What is needed: Report the count of lines holding "that" in the records, with no other words.

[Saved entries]
============================================================

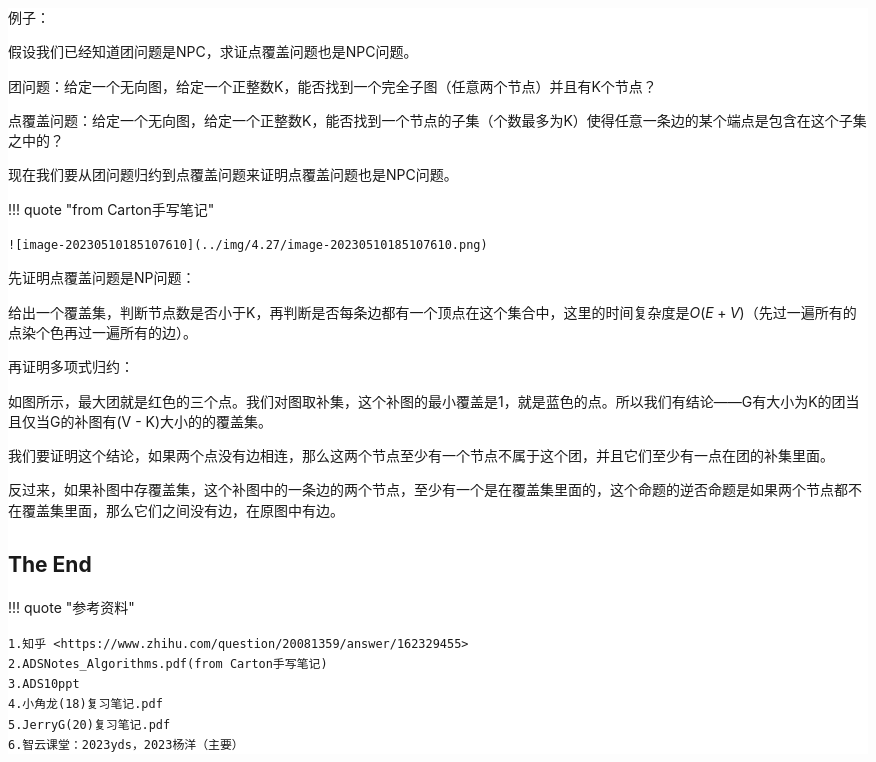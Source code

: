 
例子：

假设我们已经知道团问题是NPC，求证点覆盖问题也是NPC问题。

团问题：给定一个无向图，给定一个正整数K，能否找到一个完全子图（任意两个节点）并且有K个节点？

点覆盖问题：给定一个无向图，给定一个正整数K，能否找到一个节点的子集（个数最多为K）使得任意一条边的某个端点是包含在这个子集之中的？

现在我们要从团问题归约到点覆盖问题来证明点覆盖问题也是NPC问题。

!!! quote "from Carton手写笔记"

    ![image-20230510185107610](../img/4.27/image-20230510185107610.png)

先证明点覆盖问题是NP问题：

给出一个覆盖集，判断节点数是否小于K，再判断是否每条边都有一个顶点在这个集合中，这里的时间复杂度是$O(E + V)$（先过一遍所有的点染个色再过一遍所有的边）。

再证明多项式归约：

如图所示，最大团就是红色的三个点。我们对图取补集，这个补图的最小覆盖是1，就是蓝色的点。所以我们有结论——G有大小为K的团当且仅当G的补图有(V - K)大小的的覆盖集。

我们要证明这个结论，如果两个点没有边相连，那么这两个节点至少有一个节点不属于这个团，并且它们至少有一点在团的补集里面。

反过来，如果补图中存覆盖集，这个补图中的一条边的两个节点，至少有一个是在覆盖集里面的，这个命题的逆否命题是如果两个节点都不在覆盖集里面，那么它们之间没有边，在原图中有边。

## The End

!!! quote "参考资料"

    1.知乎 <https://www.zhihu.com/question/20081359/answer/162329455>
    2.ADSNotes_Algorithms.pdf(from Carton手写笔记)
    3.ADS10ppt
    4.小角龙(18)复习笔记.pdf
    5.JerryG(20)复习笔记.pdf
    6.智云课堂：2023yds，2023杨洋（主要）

============================================================

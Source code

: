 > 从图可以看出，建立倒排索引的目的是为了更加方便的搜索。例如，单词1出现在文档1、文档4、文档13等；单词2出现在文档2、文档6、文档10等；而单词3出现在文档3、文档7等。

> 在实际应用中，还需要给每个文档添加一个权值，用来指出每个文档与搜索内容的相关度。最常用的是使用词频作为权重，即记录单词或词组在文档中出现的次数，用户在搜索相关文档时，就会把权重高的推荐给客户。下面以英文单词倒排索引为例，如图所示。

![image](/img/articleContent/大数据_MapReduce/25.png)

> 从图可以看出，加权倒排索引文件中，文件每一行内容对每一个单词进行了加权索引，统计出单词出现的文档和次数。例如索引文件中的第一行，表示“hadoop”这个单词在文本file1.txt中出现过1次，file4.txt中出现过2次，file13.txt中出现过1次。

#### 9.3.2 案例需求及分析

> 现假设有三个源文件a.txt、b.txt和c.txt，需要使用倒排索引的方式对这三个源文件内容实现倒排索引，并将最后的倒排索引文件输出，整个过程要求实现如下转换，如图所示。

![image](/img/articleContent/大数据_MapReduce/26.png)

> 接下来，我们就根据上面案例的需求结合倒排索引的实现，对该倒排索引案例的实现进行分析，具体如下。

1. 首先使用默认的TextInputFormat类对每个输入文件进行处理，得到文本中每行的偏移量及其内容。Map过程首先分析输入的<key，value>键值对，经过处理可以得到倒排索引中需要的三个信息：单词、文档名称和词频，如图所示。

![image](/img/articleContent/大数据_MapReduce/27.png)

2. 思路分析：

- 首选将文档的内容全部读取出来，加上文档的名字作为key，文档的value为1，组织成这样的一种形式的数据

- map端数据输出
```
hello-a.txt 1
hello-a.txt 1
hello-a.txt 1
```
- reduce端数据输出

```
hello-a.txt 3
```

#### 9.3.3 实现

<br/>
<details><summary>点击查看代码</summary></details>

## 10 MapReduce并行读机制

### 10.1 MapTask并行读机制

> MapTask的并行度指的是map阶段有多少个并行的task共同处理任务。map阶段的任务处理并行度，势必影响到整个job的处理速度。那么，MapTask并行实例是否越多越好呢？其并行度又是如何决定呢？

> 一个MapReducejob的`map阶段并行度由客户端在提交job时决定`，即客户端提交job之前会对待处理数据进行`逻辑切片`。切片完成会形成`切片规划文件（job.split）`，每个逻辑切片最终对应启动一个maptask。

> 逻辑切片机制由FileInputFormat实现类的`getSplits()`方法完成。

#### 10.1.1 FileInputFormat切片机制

============================================================

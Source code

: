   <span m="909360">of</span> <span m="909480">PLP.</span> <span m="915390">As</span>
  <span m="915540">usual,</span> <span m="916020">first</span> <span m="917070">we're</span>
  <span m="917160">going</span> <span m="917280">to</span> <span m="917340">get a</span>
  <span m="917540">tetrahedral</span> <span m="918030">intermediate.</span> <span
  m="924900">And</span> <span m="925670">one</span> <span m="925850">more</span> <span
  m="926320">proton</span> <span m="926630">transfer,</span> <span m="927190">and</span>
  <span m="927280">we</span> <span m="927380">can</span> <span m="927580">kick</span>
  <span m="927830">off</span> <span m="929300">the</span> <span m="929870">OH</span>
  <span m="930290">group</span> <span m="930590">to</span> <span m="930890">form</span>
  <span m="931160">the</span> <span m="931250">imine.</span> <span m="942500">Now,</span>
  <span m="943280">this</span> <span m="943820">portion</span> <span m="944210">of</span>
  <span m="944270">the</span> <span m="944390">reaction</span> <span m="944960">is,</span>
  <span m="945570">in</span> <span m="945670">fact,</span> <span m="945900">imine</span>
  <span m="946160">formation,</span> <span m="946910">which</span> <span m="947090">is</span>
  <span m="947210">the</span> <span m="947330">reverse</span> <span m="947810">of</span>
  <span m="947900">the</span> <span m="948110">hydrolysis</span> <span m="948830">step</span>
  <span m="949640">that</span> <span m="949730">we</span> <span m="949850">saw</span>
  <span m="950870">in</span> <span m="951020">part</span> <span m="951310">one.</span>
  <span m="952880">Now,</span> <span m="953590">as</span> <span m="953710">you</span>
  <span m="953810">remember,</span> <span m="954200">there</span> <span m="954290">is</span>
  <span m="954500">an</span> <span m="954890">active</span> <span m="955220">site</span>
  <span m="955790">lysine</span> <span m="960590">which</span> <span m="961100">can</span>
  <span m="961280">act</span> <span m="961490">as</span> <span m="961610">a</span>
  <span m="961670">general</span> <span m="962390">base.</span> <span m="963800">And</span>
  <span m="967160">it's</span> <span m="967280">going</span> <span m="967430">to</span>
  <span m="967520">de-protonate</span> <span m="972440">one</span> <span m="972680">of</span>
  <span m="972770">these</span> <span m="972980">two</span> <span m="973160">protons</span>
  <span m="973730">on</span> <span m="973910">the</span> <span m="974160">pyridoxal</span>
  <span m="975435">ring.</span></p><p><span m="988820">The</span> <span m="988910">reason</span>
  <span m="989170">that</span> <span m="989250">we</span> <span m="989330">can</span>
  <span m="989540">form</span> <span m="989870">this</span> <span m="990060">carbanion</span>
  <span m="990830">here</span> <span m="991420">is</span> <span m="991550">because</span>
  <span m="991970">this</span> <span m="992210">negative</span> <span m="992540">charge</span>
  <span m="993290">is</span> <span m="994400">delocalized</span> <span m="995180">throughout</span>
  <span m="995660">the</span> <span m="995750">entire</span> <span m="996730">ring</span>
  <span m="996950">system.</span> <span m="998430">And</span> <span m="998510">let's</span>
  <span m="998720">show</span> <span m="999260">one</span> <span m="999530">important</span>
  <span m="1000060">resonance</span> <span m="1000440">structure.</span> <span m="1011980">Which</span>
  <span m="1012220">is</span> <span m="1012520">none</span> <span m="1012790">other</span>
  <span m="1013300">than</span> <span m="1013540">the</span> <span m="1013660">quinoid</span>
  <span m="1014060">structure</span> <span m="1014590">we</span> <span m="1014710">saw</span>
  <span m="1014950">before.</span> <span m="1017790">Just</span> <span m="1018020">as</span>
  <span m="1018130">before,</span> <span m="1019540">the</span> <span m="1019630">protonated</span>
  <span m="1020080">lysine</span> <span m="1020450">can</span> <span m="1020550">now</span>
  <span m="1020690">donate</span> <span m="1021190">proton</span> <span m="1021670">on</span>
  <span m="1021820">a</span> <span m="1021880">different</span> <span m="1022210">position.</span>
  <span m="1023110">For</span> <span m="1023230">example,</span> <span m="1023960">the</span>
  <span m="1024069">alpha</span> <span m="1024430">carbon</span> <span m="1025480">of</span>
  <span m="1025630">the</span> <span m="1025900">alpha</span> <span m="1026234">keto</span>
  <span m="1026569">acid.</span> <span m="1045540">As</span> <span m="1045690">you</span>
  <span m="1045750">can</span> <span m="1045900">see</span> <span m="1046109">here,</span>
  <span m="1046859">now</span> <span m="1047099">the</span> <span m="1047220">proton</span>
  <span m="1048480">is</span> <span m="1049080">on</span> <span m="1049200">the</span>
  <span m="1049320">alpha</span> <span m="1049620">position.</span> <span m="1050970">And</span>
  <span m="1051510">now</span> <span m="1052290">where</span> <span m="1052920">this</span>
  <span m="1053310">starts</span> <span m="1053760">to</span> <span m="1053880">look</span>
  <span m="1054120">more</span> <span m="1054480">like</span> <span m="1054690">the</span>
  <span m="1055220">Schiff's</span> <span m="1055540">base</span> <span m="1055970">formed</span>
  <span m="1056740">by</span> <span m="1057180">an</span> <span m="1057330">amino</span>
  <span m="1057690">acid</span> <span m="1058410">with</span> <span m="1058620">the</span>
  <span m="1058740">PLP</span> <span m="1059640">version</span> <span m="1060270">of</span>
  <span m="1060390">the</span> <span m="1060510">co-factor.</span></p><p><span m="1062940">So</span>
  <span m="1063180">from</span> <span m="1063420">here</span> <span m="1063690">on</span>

============================================================

Reply to the exercise: 2